» Task objective
What is needed here is each entry reproduced exactly, without its pictures.

Segment Start: Data provided

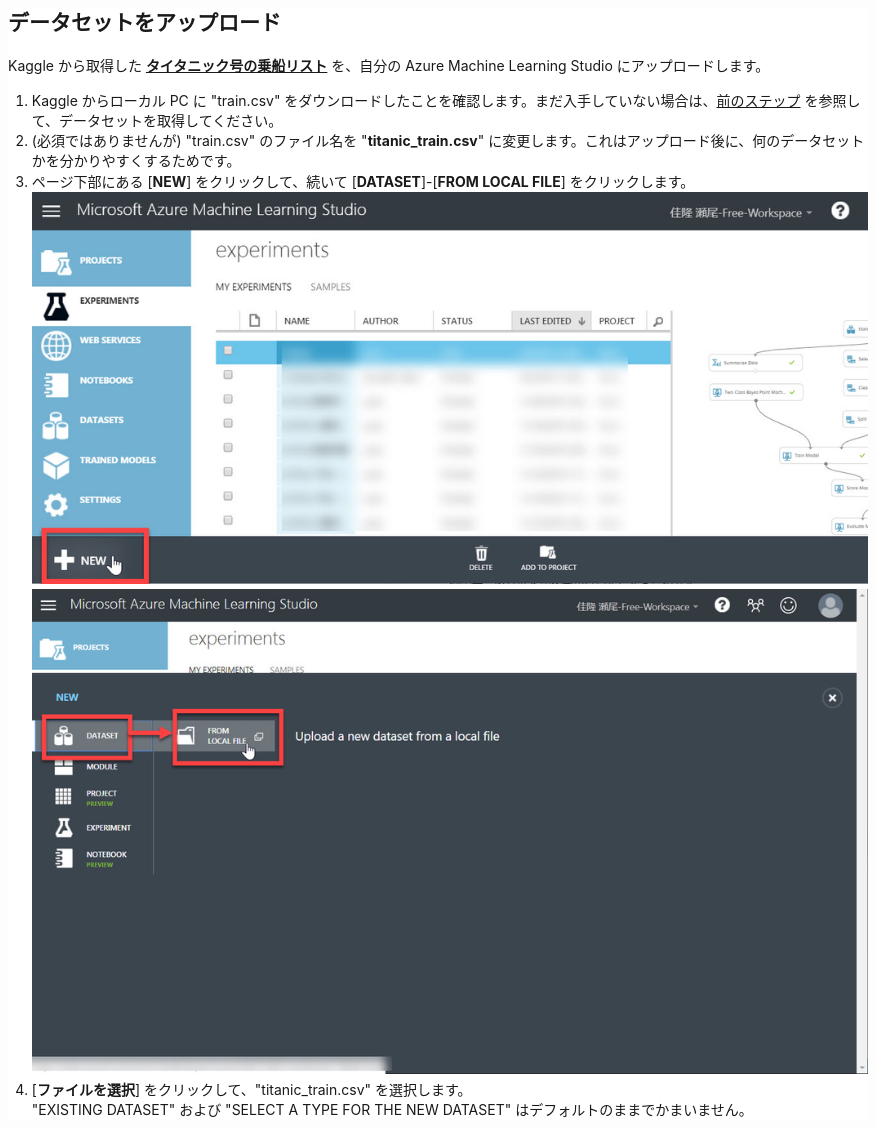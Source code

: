 
## データセットをアップロード

Kaggle から取得した [**タイタニック号の乗船リスト**](https://www.kaggle.com/c/titanic/data) を、自分の Azure Machine Learning Studio にアップロードします。

1. Kaggle からローカル PC に "train.csv" をダウンロードしたことを確認します。まだ入手していない場合は、[前のステップ](./01_preparedata.md) を参照して、データセットを取得してください。
2. (必須ではありませんが) "train.csv" のファイル名を "**titanic_train.csv**" に変更します。これはアップロード後に、何のデータセットかを分かりやすくするためです。
3. ページ下部にある [**NEW**] をクリックして、続いて [**DATASET**]-[**FROM LOCAL FILE**] をクリックします。  
![Select New](./images/02/new_for_datasets.jpg)  
![From Local File](./images/02/new_dataset_fromlocalfile.jpg)
4. [**ファイルを選択**] をクリックして、"titanic_train.csv" を選択します。  
"EXISTING DATASET" および "SELECT A TYPE FOR THE NEW DATASET" はデフォルトのままでかまいません。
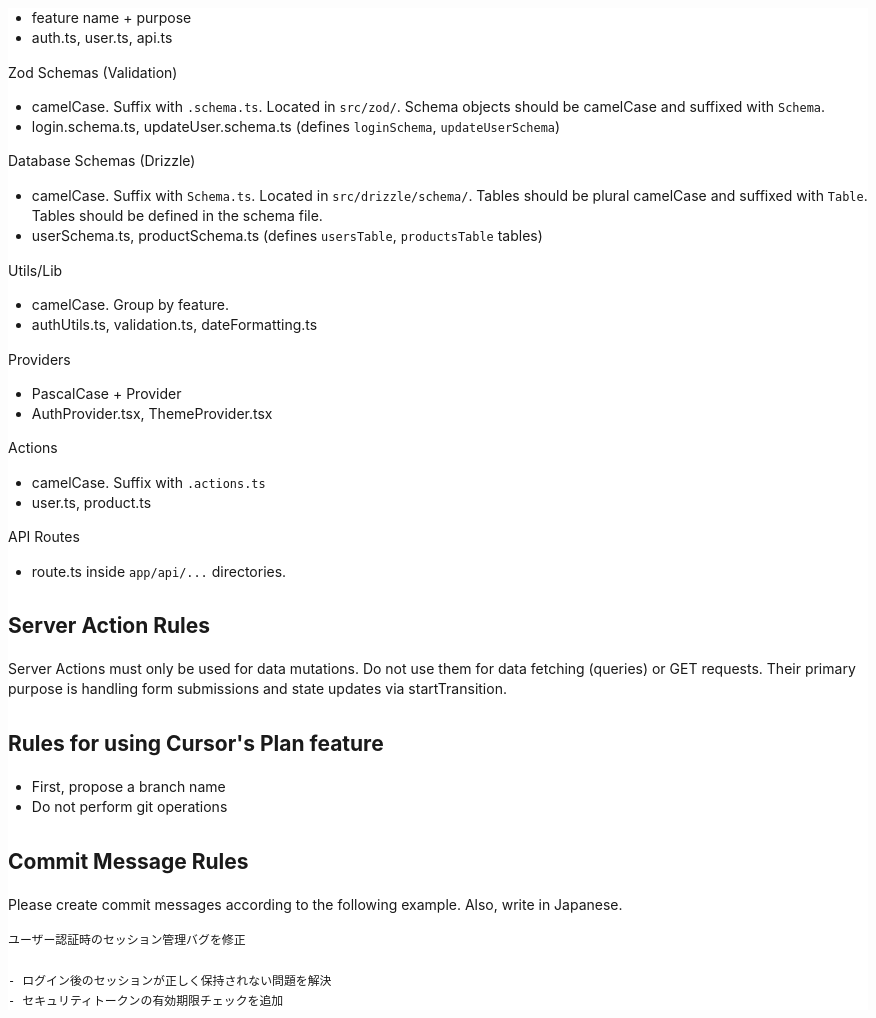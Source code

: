 - feature name + purpose
- auth.ts, user.ts, api.ts

Zod Schemas (Validation)

- camelCase. Suffix with `.schema.ts`. Located in `src/zod/`. Schema objects should be camelCase and suffixed with `Schema`.
- login.schema.ts, updateUser.schema.ts (defines `loginSchema`, `updateUserSchema`)

Database Schemas (Drizzle)

- camelCase. Suffix with `Schema.ts`. Located in `src/drizzle/schema/`. Tables should be plural camelCase and suffixed with `Table`. Tables should be defined in the schema file.
- userSchema.ts, productSchema.ts (defines `usersTable`, `productsTable` tables)

Utils/Lib

- camelCase. Group by feature.
- authUtils.ts, validation.ts, dateFormatting.ts

Providers

- PascalCase + Provider
- AuthProvider.tsx, ThemeProvider.tsx

Actions

- camelCase. Suffix with `.actions.ts`
- user.ts, product.ts

API Routes

- route.ts inside `app/api/...` directories.

## Server Action Rules

Server Actions must only be used for data mutations.
Do not use them for data fetching (queries) or GET requests.
Their primary purpose is handling form submissions and state updates via startTransition.

## Rules for using Cursor's Plan feature

- First, propose a branch name
- Do not perform git operations

## Commit Message Rules

Please create commit messages according to the following example.
Also, write in Japanese.

```
ユーザー認証時のセッション管理バグを修正

- ログイン後のセッションが正しく保持されない問題を解決
- セキュリティトークンの有効期限チェックを追加
```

Segment End: Data provided

» Solution
Source code

: 
## データセットをアップロード

Kaggle から取得した [**タイタニック号の乗船リスト**](https://www.kaggle.com/c/titanic/data) を、自分の Azure Machine Learning Studio にアップロードします。

1. Kaggle からローカル PC に "train.csv" をダウンロードしたことを確認します。まだ入手していない場合は、[前のステップ](./01_preparedata.md) を参照して、データセットを取得してください。
2. (必須ではありませんが) "train.csv" のファイル名を "**titanic_train.csv**" に変更します。これはアップロード後に、何のデータセットかを分かりやすくするためです。
3. ページ下部にある [**NEW**] をクリックして、続いて [**DATASET**]-[**FROM LOCAL FILE**] をクリックします。  
![Select New](./images/02/new_for_datasets.jpg)  
![From Local File](./images/02/new_dataset_fromlocalfile.jpg)
4. [**ファイルを選択**] をクリックして、"titanic_train.csv" を選択します。  
"EXISTING DATASET" および "SELECT A TYPE FOR THE NEW DATASET" はデフォルトのままでかまいません。
Source code

: - feature name + purpose
- auth.ts, user.ts, api.ts

Zod Schemas (Validation)

- camelCase. Suffix with `.schema.ts`. Located in `src/zod/`. Schema objects should be camelCase and suffixed with `Schema`.
- login.schema.ts, updateUser.schema.ts (defines `loginSchema`, `updateUserSchema`)

Database Schemas (Drizzle)

- camelCase. Suffix with `Schema.ts`. Located in `src/drizzle/schema/`. Tables should be plural camelCase and suffixed with `Table`. Tables should be defined in the schema file.
- userSchema.ts, productSchema.ts (defines `usersTable`, `productsTable` tables)

Utils/Lib

- camelCase. Group by feature.
- authUtils.ts, validation.ts, dateFormatting.ts

Providers

- PascalCase + Provider
- AuthProvider.tsx, ThemeProvider.tsx

Actions

- camelCase. Suffix with `.actions.ts`
- user.ts, product.ts

API Routes

- route.ts inside `app/api/...` directories.

## Server Action Rules

Server Actions must only be used for data mutations.
Do not use them for data fetching (queries) or GET requests.
Their primary purpose is handling form submissions and state updates via startTransition.

## Rules for using Cursor's Plan feature

- First, propose a branch name
- Do not perform git operations

## Commit Message Rules

Please create commit messages according to the following example.
Also, write in Japanese.

```
ユーザー認証時のセッション管理バグを修正

- ログイン後のセッションが正しく保持されない問題を解決
- セキュリティトークンの有効期限チェックを追加
```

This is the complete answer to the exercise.